* **Problem details**: Tell how many lines in the data below include the word "enhanced". The answer is the number only.

* **Supplied material**:
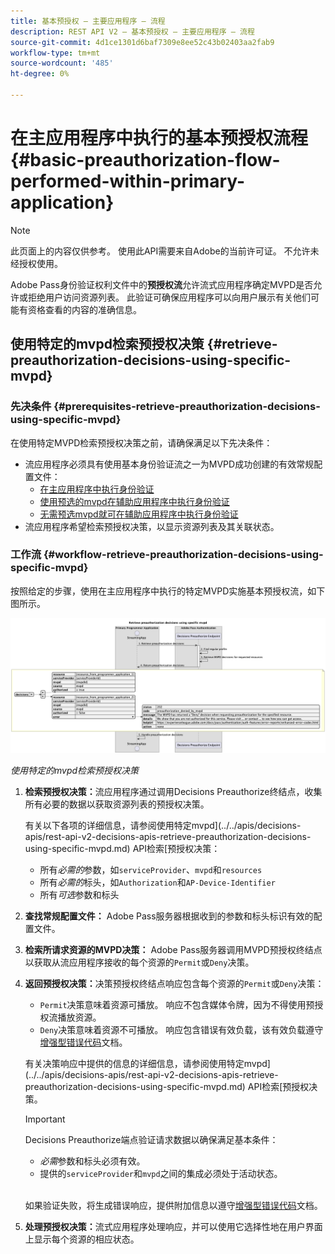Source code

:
 ```yaml
---
title: 基本预授权 — 主要应用程序 — 流程
description: REST API V2 — 基本预授权 — 主要应用程序 — 流程
source-git-commit: 4d1ce1301d6baf7309e8ee52c43b02403aa2fab9
workflow-type: tm+mt
source-wordcount: '485'
ht-degree: 0%

---
```



# 在主应用程序中执行的基本预授权流程 {#basic-preauthorization-flow-performed-within-primary-application}

>[!NOTE]
>
> 此页面上的内容仅供参考。 使用此API需要来自Adobe的当前许可证。 不允许未经授权使用。

Adobe Pass身份验证权利文件中的&#x200B;**预授权流**&#x200B;允许流式应用程序确定MVPD是否允许或拒绝用户访问资源列表。 此验证可确保应用程序可以向用户展示有关他们可能有资格查看的内容的准确信息。

## 使用特定的mvpd检索预授权决策 {#retrieve-preauthorization-decisions-using-specific-mvpd}

### 先决条件 {#prerequisites-retrieve-preauthorization-decisions-using-specific-mvpd}

在使用特定MVPD检索预授权决策之前，请确保满足以下先决条件：

* 流应用程序必须具有使用基本身份验证流之一为MVPD成功创建的有效常规配置文件：
   * [在主应用程序中执行身份验证](../basic-flows/rest-api-v2-basic-authentication-primary-application-flow.md)
   * [使用预选的mvpd在辅助应用程序中执行身份验证](../basic-flows/rest-api-v2-basic-authentication-secondary-application-flow.md)
   * [无需预选mvpd就可在辅助应用程序中执行身份验证](../basic-flows/rest-api-v2-basic-authentication-secondary-application-flow.md)
* 流应用程序希望检索预授权决策，以显示资源列表及其关联状态。

### 工作流 {#workflow-retrieve-preauthorization-decisions-using-specific-mvpd}

按照给定的步骤，使用在主应用程序中执行的特定MVPD实施基本预授权流，如下图所示。

![使用特定的mvpd检索预授权决策](../../../assets/rest-api-v2/flows/basic-flows/rest-api-v2-retrieve-preauthorization-decisions-within-primary-application-using-specific-mvpd.png)

*使用特定的mvpd检索预授权决策*

1. **检索预授权决策：**&#x200B;流应用程序通过调用Decisions Preauthorize终结点，收集所有必要的数据以获取资源列表的预授权决策。

   有关以下各项的详细信息，请参阅使用特定mvpd](../../apis/decisions-apis/rest-api-v2-decisions-apis-retrieve-preauthorization-decisions-using-specific-mvpd.md) API检索[预授权决策：
   * 所有&#x200B;_必需的_&#x200B;参数，如`serviceProvider`、`mvpd`和`resources`
   * 所有&#x200B;_必需的_&#x200B;标头，如`Authorization`和`AP-Device-Identifier`
   * 所有&#x200B;_可选_&#x200B;参数和标头

1. **查找常规配置文件：** Adobe Pass服务器根据收到的参数和标头标识有效的配置文件。

1. **检索所请求资源的MVPD决策：** Adobe Pass服务器调用MVPD预授权终结点以获取从流应用程序接收的每个资源的`Permit`或`Deny`决策。

1. **返回预授权决策：**&#x200B;决策预授权终结点响应包含每个资源的`Permit`或`Deny`决策：
   * `Permit`决策意味着资源可播放。 响应不包含媒体令牌，因为不得使用预授权流播放资源。
   * `Deny`决策意味着资源不可播放。 响应包含错误有效负载，该有效负载遵守[增强型错误代码](../../../enhanced-error-codes.md)文档。

   有关决策响应中提供的信息的详细信息，请参阅使用特定mvpd](../../apis/decisions-apis/rest-api-v2-decisions-apis-retrieve-preauthorization-decisions-using-specific-mvpd.md) API检索[预授权决策。

   >[!IMPORTANT]
   >
   > Decisions Preauthorize端点验证请求数据以确保满足基本条件：
   >
   > * _必需_&#x200B;参数和标头必须有效。
   > * 提供的`serviceProvider`和`mvpd`之间的集成必须处于活动状态。
   >
   > <br/>
   > 
   > 如果验证失败，将生成错误响应，提供附加信息以遵守[增强型错误代码](../../../enhanced-error-codes.md)文档。

1. **处理预授权决策：**&#x200B;流式应用程序处理响应，并可以使用它选择性地在用户界面上显示每个资源的相应状态。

* **Exercise output**: 2